Video Games: A curse or a blessing?

 

Courtesy of David Gagnon

Video games have often been portrayed as a mind numbing activity that distracts from academics and intellectual stimulation. But David Gagnon, the director of Field Day, an education research laboratory at the Wisconsin Center for Education Research at the University of Wisconsin, believes they are a powerful and under used educational tool with tremendous potential.

While some experts have long condemned technology creep, the “gamification” of education, and an excessive reliance on digital instruction that fails to promote critical thinking and undercuts social skills, Gagnon thinks video games have been given short shrift. According to Gagnon, video games can facilitate learning. And they prove especially useful in giving students immediate feedback on their performance, he contends.

In a speech to faculty and students on Feb. 7, Gagnon spoke to Chapman students and faculty about the use of educational video games to understand how learning occurs.

“Video games generate sandbox learning–in which new systems are explored, you engage with the tools that are given to you. . .  Failure can happen but you can wipe it away and start over,” Gagnon said.

Educational video games produce “situated learning,” providing activity practice, context, and feedback, he continued. One type of “situated learning” video game includes flight simulators, which are used to train pilots.

“Physically, the learner is manipulating the controls of the plane, being aware of their surroundings, communicating with the (other) pilot, etc,” said Gagnon. “The context is an exact protocol of actual practitioners of flight. The feedback is turning the stick and watching the horizon change, all the way to whether or not your landing was successful.”

Educational video games, such as the flight simulator, create feedback systems that are formative, immediate, and create an exact replica of what students will be doing in the field they are working in, Gagnon said – something traditional instruction cannot do.

“Let’s say you spend a year working on a paper about feminism in the United States. The feedback you get is an 83 written on your paper–It’s completely useless as a feedback system,” said Gagnon.

Some professors are integrating video games into project based learning, he noted.  

“One time in a history class, instead of making the students write an essay, we had kids develop board games and reality video games about the Boston Tea Party. This made the students think about the characters and the conflict, because building games versus writing papers force people to think in terms of systems and consequences,” said Gagnon.

 

Photo by Joel Stubston

While Gagnon promotes the use of video games, some studies show detrimental repercussions to too much tech in teaching.

According to an article published in a 2014 issue of HuffPost titled, “Too Much Technology Is Bad for the Brain,” author Steve Nelson, a columnist for the Valley News, references a study conducted by Karin H. James, The effects of handwriting experience on functional brain development in pre-literate children.
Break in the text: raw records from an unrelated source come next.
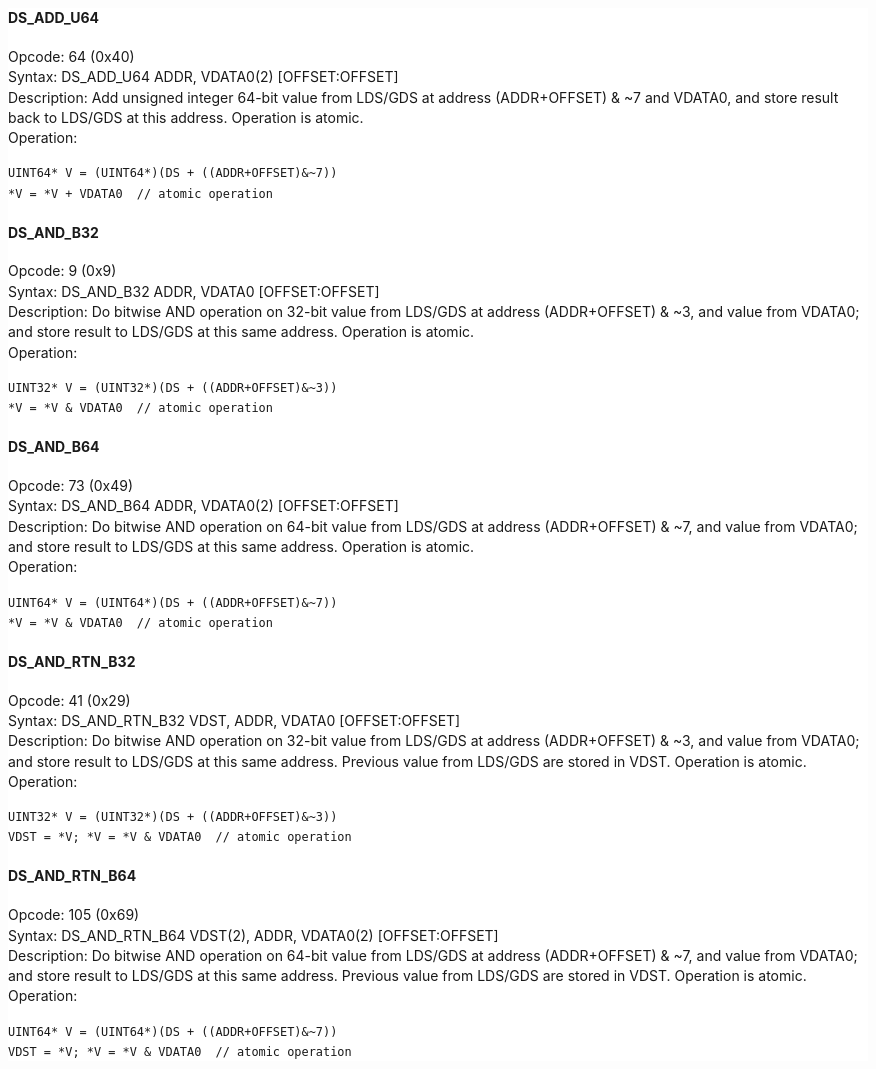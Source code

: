 #### DS_ADD_U64

Opcode: 64 (0x40)  
Syntax: DS_ADD_U64 ADDR, VDATA0(2) [OFFSET:OFFSET]  
Description: Add unsigned integer 64-bit value from LDS/GDS at address (ADDR+OFFSET) & ~7
and VDATA0, and store result back to LDS/GDS at this address. Operation is atomic.  
Operation:  
```
UINT64* V = (UINT64*)(DS + ((ADDR+OFFSET)&~7))
*V = *V + VDATA0  // atomic operation
```

#### DS_AND_B32

Opcode: 9 (0x9)  
Syntax: DS_AND_B32 ADDR, VDATA0 [OFFSET:OFFSET]  
Description: Do bitwise AND operation on 32-bit value from LDS/GDS at address
(ADDR+OFFSET) & ~3, and value from VDATA0; and store result to LDS/GDS at this same
address. Operation is atomic.  
Operation:  
```
UINT32* V = (UINT32*)(DS + ((ADDR+OFFSET)&~3))
*V = *V & VDATA0  // atomic operation
```

#### DS_AND_B64

Opcode: 73 (0x49)  
Syntax: DS_AND_B64 ADDR, VDATA0(2) [OFFSET:OFFSET]  
Description: Do bitwise AND operation on 64-bit value from LDS/GDS at address
(ADDR+OFFSET) & ~7, and value from VDATA0; and store result to LDS/GDS at this same
address. Operation is atomic.  
Operation:  
```
UINT64* V = (UINT64*)(DS + ((ADDR+OFFSET)&~7))
*V = *V & VDATA0  // atomic operation
```

#### DS_AND_RTN_B32

Opcode: 41 (0x29)  
Syntax: DS_AND_RTN_B32 VDST, ADDR, VDATA0 [OFFSET:OFFSET]  
Description: Do bitwise AND operation on 32-bit value from LDS/GDS at address
(ADDR+OFFSET) & ~3, and value from VDATA0; and store result to LDS/GDS at this same
address. Previous value from LDS/GDS are stored in VDST. Operation is atomic.  
Operation:  
```
UINT32* V = (UINT32*)(DS + ((ADDR+OFFSET)&~3))
VDST = *V; *V = *V & VDATA0  // atomic operation
```

#### DS_AND_RTN_B64

Opcode: 105 (0x69)  
Syntax: DS_AND_RTN_B64 VDST(2), ADDR, VDATA0(2) [OFFSET:OFFSET]  
Description: Do bitwise AND operation on 64-bit value from LDS/GDS at address
(ADDR+OFFSET) & ~7, and value from VDATA0; and store result to LDS/GDS at this same
address. Previous value from LDS/GDS are stored in VDST. Operation is atomic.  
Operation:  
```
UINT64* V = (UINT64*)(DS + ((ADDR+OFFSET)&~7))
VDST = *V; *V = *V & VDATA0  // atomic operation
```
The study discusses the beneficial aspects of handwriting versus using technology. In response to this study, Nelson challenges how useful technology can be for academics since it doesn’t provide contact with real materials of the world that you can feel, touch, etc.

Unlike Gagnon’s view on incorporating video games to learn about history or other subjects, Nelson believes interacting with the real word allows information to be stored for a longer period of time.

“Acting out the powerful elements of a period in history is exponentially more interesting and durable than navigating a software program to prepare for a test.” Nelson argued in “Too Much Technology is bad for the Brain.”

Another study made by International Classification of Diseases, claims playing video games might be harmful to your academic performance, relationships, and health.

Sophomore Julian Berdouare said playing video games distracted him from his classes and made his grades drop.

“Last semester I ended up with a B plus in an intro to acting class because there were homeworks that I missed since I would be playing video games instead of doing my homework or studying,” said Berdouare, who is undeclared.

Although video games made Berdouare’s grades drop a bit, he thinks video games might have potential to help learning – but the premise needs more testing.

“Video games could be offered in an experimental course to gather data on learning efficacy and be compared to a regular class of the same topic,” said Berdouare.

Alex Davis, a sophomore computer science and software engineering major said playing video games became an addiction. As his number one priority in middle school, video games definitely hindered more than helped his education.

In “Too Much Technology Is Bad for the Brain,” Nelson argued that “Every hour spent in the digital world, at school or at home, is an hour not spent doing something more valuable.”

“In middle school I would come home from school, lock myself in my room, play video games, go to sleep and then do the same thing the next day. I started failing all of my classes because I never did my homework since I was playing video games,” Davis said.

However, David Gagnon believes it’s not our phones and games that are taking us away from our communities and neighbors, but it’s our culture.

“Instead of blaming technology, I embrace it as a tool and attempt to create games and apps that increase our interest with the world,” said Gagnon.

But Davis also said his addiction caused a strain on his relationship with his parents: “When I would play video games, I sometimes isolated myself from my parents. My addiction got so bad to the point where my parents sent me to military school.”

Davis’s continued to play video games in military school after learning how to manage his time between school work and leisure, and also thinks video games would be a useful educational tool.

“I think using video games would be a great way to learn because they would hold people’s attention more than reading a textbook,” said Davis.